» EXERCISE AIM:
Find the line that contains "Payment integration with"; then retype it and each line after it, exactly, through the final line of the data below.

» Collected data entries:
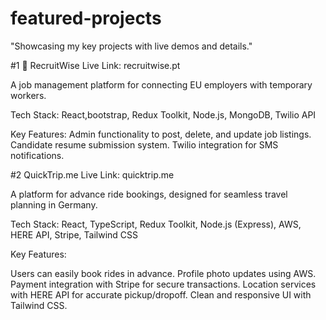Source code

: # featured-projects
"Showcasing my key projects with live demos and details."

#1
🚀 RecruitWise
Live Link: recruitwise.pt

A job management platform for connecting EU employers with temporary workers.

Tech Stack: React,bootstrap, Redux Toolkit, Node.js, MongoDB, Twilio API

Key Features:
Admin functionality to post, delete, and update job listings.
Candidate resume submission system.
Twilio integration for SMS notifications.

#2 
QuickTrip.me
Live Link: quicktrip.me

A platform for advance ride bookings, designed for seamless travel planning in Germany.

Tech Stack: React, TypeScript, Redux Toolkit, Node.js (Express), AWS, HERE API, Stripe, Tailwind CSS

Key Features:

Users can easily book rides in advance.
Profile photo updates using AWS.
Payment integration with Stripe for secure transactions.
Location services with HERE API for accurate pickup/dropoff.
Clean and responsive UI with Tailwind CSS.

» RESPONSE TO THIS TASK:
Payment integration with Stripe for secure transactions.
Location services with HERE API for accurate pickup/dropoff.
Clean and responsive UI with Tailwind CSS.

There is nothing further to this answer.